Il rentrait avec Tadashi dans la lueur de l'aube après avoir déposé Kōshi à la gare routière. Ils avaient dû se lever plusieurs heures avant le jour afin d'y être pour 5h27. Cela n'avait pas été trop difficile : Shōyō avait fait un cauchemar à cinq heures du matin. Tadashi était accouru dans sa chambre, et ç'avait été à son tour de tenir la main du rouquin et de l'aider à se réveiller en douceur.
Maintenant, il les aidait tous les deux à lutter contre le sommeil en racontant à Tadashi dans quelles circonstances sa mère lui avait offert le bracelet en argent qu'il avait chargé de pouvoir pour lui. C'était un bracelet de protection. Son amant l'avait ensorcelé pour elle avec une goutte de son propre sang et une du sien, à Paris, dans les années 1930.
Tadashi lui raconta que son père avait une armure du même genre, mais en cuir cerclé de bois. Ils étaient tellement absorbés par leur discussion sur les pouvoirs de protection comparés de ces deux matériaux que Shōyō ne remarqua le comportement insolite des corbeaux qu'une fois engagé sur l'allée de graviers menant à la colline. Toute la volée d'oiseaux venait de la traverser en poussant des cris rauque.
Hinata freina brutalement et la berline faillit quitter la route.

- Shōyō, ça va ? demanda Tadashi.

Penché en avant, il observait à travers le pare-brise les corbeaux qui décrivaient des cercles frénétiques.
Shōyō agrippa le volant, les yeux fermés pour écouter le vent et le chuchotement des arbres. Il avait des fourmillements dans les paumes. Il ouvrit la portière, descendit de voiture et s'éloigna. Les graviers crissaient sous ses pieds nus. Les corbeaux descendirent en voletant autour de lui, éventant de leurs ailes ses cheveux et son visage.
Il s'agenouilla et enfouis les doigts dans la terre humide, mais ne senti rien d'inhabituel. Tout était tranquille.
Tadashi fit le tour de la voiture en courant et saisit le rouquin par le bras.
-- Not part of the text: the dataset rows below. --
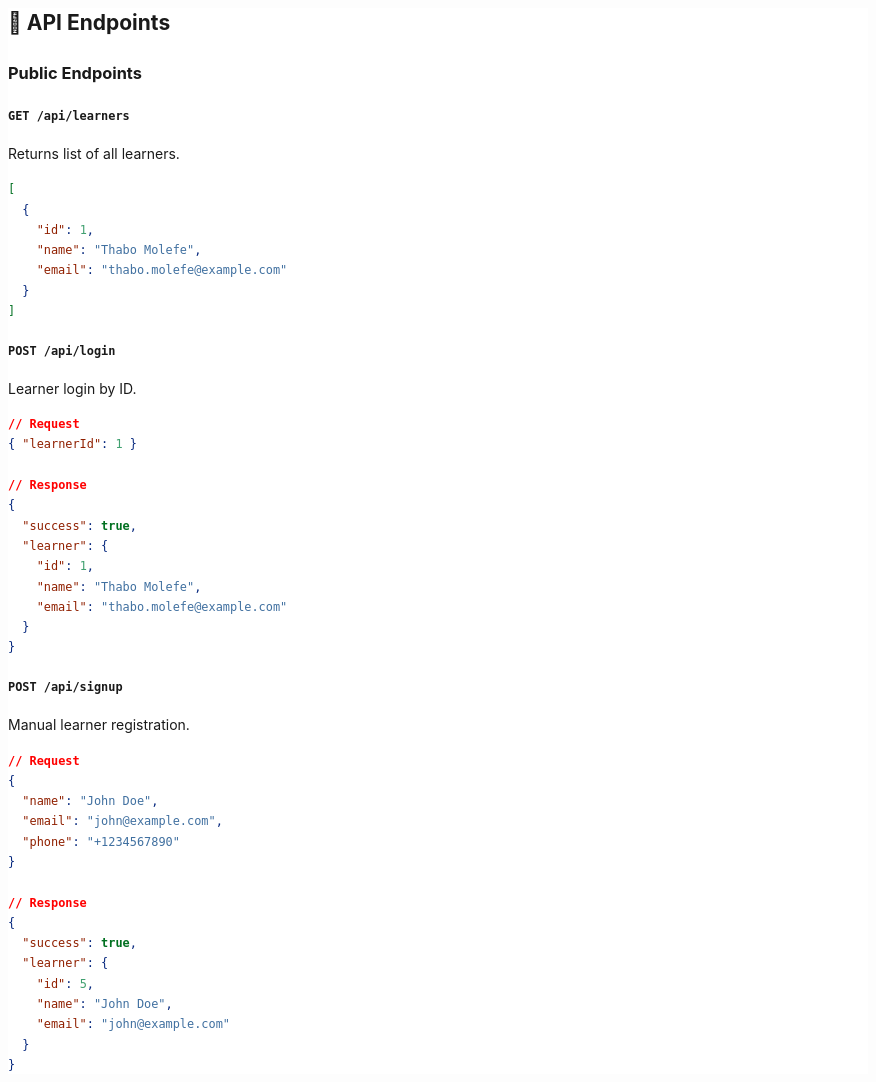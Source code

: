 
## 📡 API Endpoints

### Public Endpoints

#### `GET /api/learners`
Returns list of all learners.
```json
[
  {
    "id": 1,
    "name": "Thabo Molefe",
    "email": "thabo.molefe@example.com"
  }
]
```

#### `POST /api/login`
Learner login by ID.
```json
// Request
{ "learnerId": 1 }

// Response
{
  "success": true,
  "learner": {
    "id": 1,
    "name": "Thabo Molefe",
    "email": "thabo.molefe@example.com"
  }
}
```

#### `POST /api/signup`
Manual learner registration.
```json
// Request
{
  "name": "John Doe",
  "email": "john@example.com",
  "phone": "+1234567890"
}

// Response
{
  "success": true,
  "learner": {
    "id": 5,
    "name": "John Doe",
    "email": "john@example.com"
  }
}
```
- Qu'est-ce qui se passe ? demanda-t-il avec une grimace de frayeur.

- Et toi, ça va ? Est-ce que tu sens quelque chose d'inhabituel ?

Hinata scruta ses yeux d'un vert printanier, à l'affût du moindre signe de douleur ou de magie. Tadashi secoua la tête et ses cheveux dansèrent.
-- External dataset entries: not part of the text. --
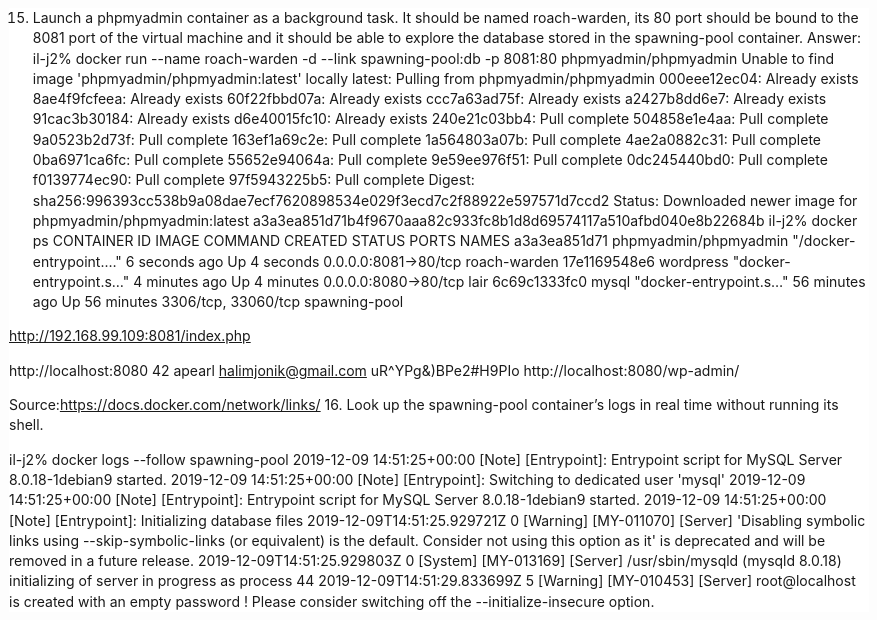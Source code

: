 15. Launch a phpmyadmin container as a background task. It should be named roach-warden, its 80 port should be bound to the 8081 port of the virtual machine and it should be able to explore the database stored in the spawning-pool container.
Answer:
il-j2% docker run --name roach-warden -d --link spawning-pool:db -p 8081:80 phpmyadmin/phpmyadmin
Unable to find image 'phpmyadmin/phpmyadmin:latest' locally
latest: Pulling from phpmyadmin/phpmyadmin
000eee12ec04: Already exists
8ae4f9fcfeea: Already exists
60f22fbbd07a: Already exists
ccc7a63ad75f: Already exists
a2427b8dd6e7: Already exists
91cac3b30184: Already exists
d6e40015fc10: Already exists
240e21c03bb4: Pull complete
504858e1e4aa: Pull complete
9a0523b2d73f: Pull complete
163ef1a69c2e: Pull complete
1a564803a07b: Pull complete
4ae2a0882c31: Pull complete
0ba6971ca6fc: Pull complete
55652e94064a: Pull complete
9e59ee976f51: Pull complete
0dc245440bd0: Pull complete
f0139774ec90: Pull complete
97f5943225b5: Pull complete
Digest: sha256:996393cc538b9a08dae7ecf7620898534e029f3ecd7c2f88922e597571d7ccd2
Status: Downloaded newer image for phpmyadmin/phpmyadmin:latest
a3a3ea851d71b4f9670aaa82c933fc8b1d8d69574117a510afbd040e8b22684b
il-j2% docker ps
CONTAINER ID        IMAGE                   COMMAND                  CREATED             STATUS              PORTS                  NAMES
a3a3ea851d71        phpmyadmin/phpmyadmin   "/docker-entrypoint.…"   6 seconds ago       Up 4 seconds        0.0.0.0:8081->80/tcp   roach-warden
17e1169548e6        wordpress               "docker-entrypoint.s…"   4 minutes ago       Up 4 minutes        0.0.0.0:8080->80/tcp   lair
6c69c1333fc0        mysql                   "docker-entrypoint.s…"   56 minutes ago      Up 56 minutes       3306/tcp, 33060/tcp    spawning-pool

http://192.168.99.109:8081/index.php

http://localhost:8080
42
apearl
halimjonik@gmail.com
uR^YPg&)BPe2#H9PIo
http://localhost:8080/wp-admin/


Source:https://docs.docker.com/network/links/
16. Look up the spawning-pool container’s logs in real time without running its shell.

il-j2% docker logs --follow spawning-pool
2019-12-09 14:51:25+00:00 [Note] [Entrypoint]: Entrypoint script for MySQL Server 8.0.18-1debian9 started.
2019-12-09 14:51:25+00:00 [Note] [Entrypoint]: Switching to dedicated user 'mysql'
2019-12-09 14:51:25+00:00 [Note] [Entrypoint]: Entrypoint script for MySQL Server 8.0.18-1debian9 started.
2019-12-09 14:51:25+00:00 [Note] [Entrypoint]: Initializing database files
2019-12-09T14:51:25.929721Z 0 [Warning] [MY-011070] [Server] 'Disabling symbolic links using --skip-symbolic-links (or equivalent) is the default. Consider not using this option as it' is deprecated and will be removed in a future release.
2019-12-09T14:51:25.929803Z 0 [System] [MY-013169] [Server] /usr/sbin/mysqld (mysqld 8.0.18) initializing of server in progress as process 44
2019-12-09T14:51:29.833699Z 5 [Warning] [MY-010453] [Server] root@localhost is created with an empty password ! Please consider switching off the --initialize-insecure option.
- Je suis seulement fatigué, répondit-il. Je me sens lourd.

Les corbeaux les frôlaient toujours de leurs ailes battantes, mais plus doucement. La moitié de la bande s'envola vers le sommet de la colline, puis fila droit vers la maison à travers les branches des arbres.

- Très bien, allons voir ce qui les tracasse, dit Hinata.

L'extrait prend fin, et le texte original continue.